Let’s start by clarifying some basics. To begin with, a pardon and a sentence commutation are different, but both are forms of executive clemency. The overwhelming number of war-related clemency actions in U.S. history, including hundreds of thousands of pardons for capital offenses, were granted prior to any conviction. This began with George Washington’s pardons of those indicted for treason during the Whiskey Rebellion and continued with the treason pardons for hundreds of thousands of Confederates after the Civil War and Gerald Ford’s program that allowed Vietnam-era military deserters to perform alternative service that, if completed satisfactorily, would entitle them “to receive a clemency discharge.” (Desertion in wartime can result in the death penalty.)
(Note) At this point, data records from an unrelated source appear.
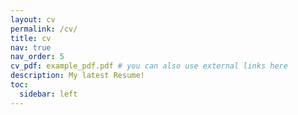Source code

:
 ```yaml
---
layout: cv
permalink: /cv/
title: cv
nav: true
nav_order: 5
cv_pdf: example_pdf.pdf # you can also use external links here
description: My latest Resume!
toc:
  sidebar: left
---
```


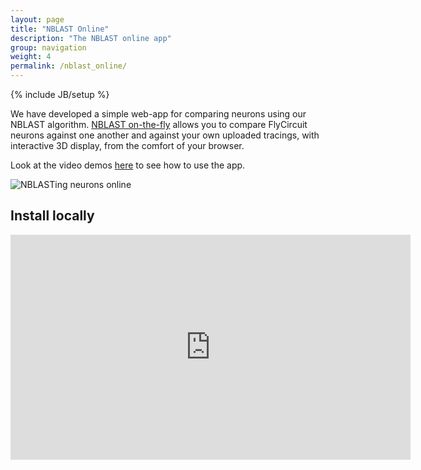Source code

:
```yaml
---
layout: page
title: "NBLAST Online"
description: "The NBLAST online app"
group: navigation
weight: 4
permalink: /nblast_online/
---
```

{% include JB/setup %}

We have developed a simple web-app for comparing neurons using our NBLAST algorithm. [NBLAST on-the-fly](http://jefferislab.org/si/nblast/on-the-fly/) allows you to compare FlyCircuit neurons against one another and against your own uploaded tracings, with interactive 3D display, from the comfort of your browser.

Look at the video demos [here](demos.md) to see how to use the app.

![NBLASTing neurons online](../images/nblast_online.png)

## Install locally
<iframe width="640" height="360" src="https://www.youtube.com/embed/cCDql94lSwI?rel=0" frameborder="0" allowfullscreen></iframe>
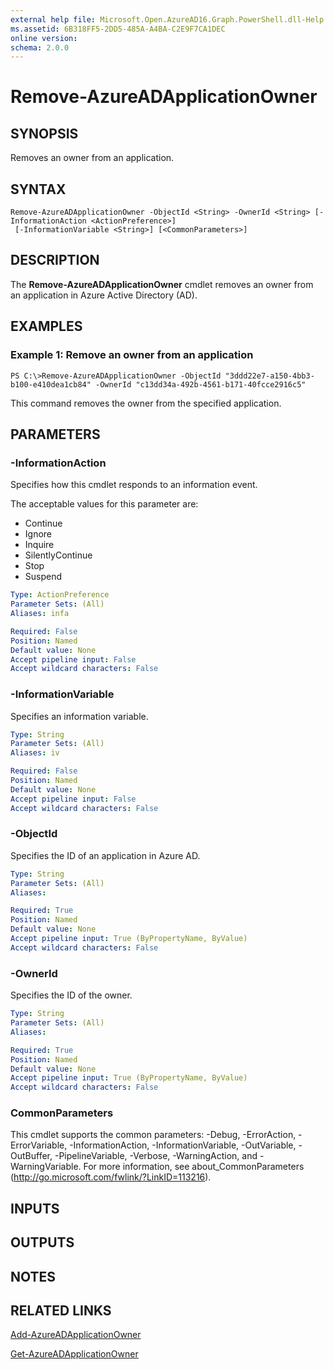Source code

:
 ```yaml
---
external help file: Microsoft.Open.AzureAD16.Graph.PowerShell.dll-Help.xml
ms.assetid: 6B318FF5-2DD5-485A-A4BA-C2E9F7CA1DEC
online version: 
schema: 2.0.0
---
```


# Remove-AzureADApplicationOwner

## SYNOPSIS
Removes an owner from an application.

## SYNTAX

```
Remove-AzureADApplicationOwner -ObjectId <String> -OwnerId <String> [-InformationAction <ActionPreference>]
 [-InformationVariable <String>] [<CommonParameters>]
```

## DESCRIPTION
The **Remove-AzureADApplicationOwner** cmdlet removes an owner from an application in Azure Active Directory (AD).

## EXAMPLES

### Example 1: Remove an owner from an application
```
PS C:\>Remove-AzureADApplicationOwner -ObjectId "3ddd22e7-a150-4bb3-b100-e410dea1cb84" -OwnerId "c13dd34a-492b-4561-b171-40fcce2916c5"
```

This command removes the owner from the specified application.

## PARAMETERS

### -InformationAction
Specifies how this cmdlet responds to an information event.

The acceptable values for this parameter are:

- Continue
- Ignore
- Inquire
- SilentlyContinue
- Stop
- Suspend

```yaml
Type: ActionPreference
Parameter Sets: (All)
Aliases: infa

Required: False
Position: Named
Default value: None
Accept pipeline input: False
Accept wildcard characters: False
```

### -InformationVariable
Specifies an information variable.

```yaml
Type: String
Parameter Sets: (All)
Aliases: iv

Required: False
Position: Named
Default value: None
Accept pipeline input: False
Accept wildcard characters: False
```

### -ObjectId
Specifies the ID of an application in Azure AD.

```yaml
Type: String
Parameter Sets: (All)
Aliases: 

Required: True
Position: Named
Default value: None
Accept pipeline input: True (ByPropertyName, ByValue)
Accept wildcard characters: False
```

### -OwnerId
Specifies the ID of the owner.

```yaml
Type: String
Parameter Sets: (All)
Aliases: 

Required: True
Position: Named
Default value: None
Accept pipeline input: True (ByPropertyName, ByValue)
Accept wildcard characters: False
```

### CommonParameters
This cmdlet supports the common parameters: -Debug, -ErrorAction, -ErrorVariable, -InformationAction, -InformationVariable, -OutVariable, -OutBuffer, -PipelineVariable, -Verbose, -WarningAction, and -WarningVariable. For more information, see about_CommonParameters (http://go.microsoft.com/fwlink/?LinkID=113216).

## INPUTS

## OUTPUTS

## NOTES

## RELATED LINKS

[Add-AzureADApplicationOwner](./Add-AzureADApplicationOwner.md)

[Get-AzureADApplicationOwner](./Get-AzureADApplicationOwner.md)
It is almost never the case that the executive granting clemency is questioning the law or condoning the underlying behaviors of the clemency recipients. As the Office of the Pardon Attorney reminds us, even a pardon “does not signify innocence.” Nor does clemency somehow “affirmatively” state where a president or his administration “stands” on the law as a critic contends. Consider, for example, that President Obama commuted to life in prison the death sentence handed down by a military court to former soldier Dwight Loving. Loving’s crimes were terrible ones: In 1988 he killed two taxicab drivers (one an active-duty soldier, the other a retired master sergeant) and tried to kill a third (a civilian).
In addition, Obama pardoned or commuted other court-martial convicts (David Raymond Mannix, convicted of theft of military property and conspiracy, and Edgar Leopold Kranz Jr., convicted of drug charges, adultery and writing bad checks). And, of course, he famously commuted the sentence of Chelsea Manning, leading to her release from prison after serving just seven years of the 35-year sentence imposed by a military court for leaking 700,000 “diplomatic cables and other secret documents to WikiLeaks.”
I don’t believe it would be fair to say that Obama or anyone else questions the laws under which these clemency recipients were convicted or condones the very serious charges in the Loving or Manning cases, or the Mannix and Kranz crimes.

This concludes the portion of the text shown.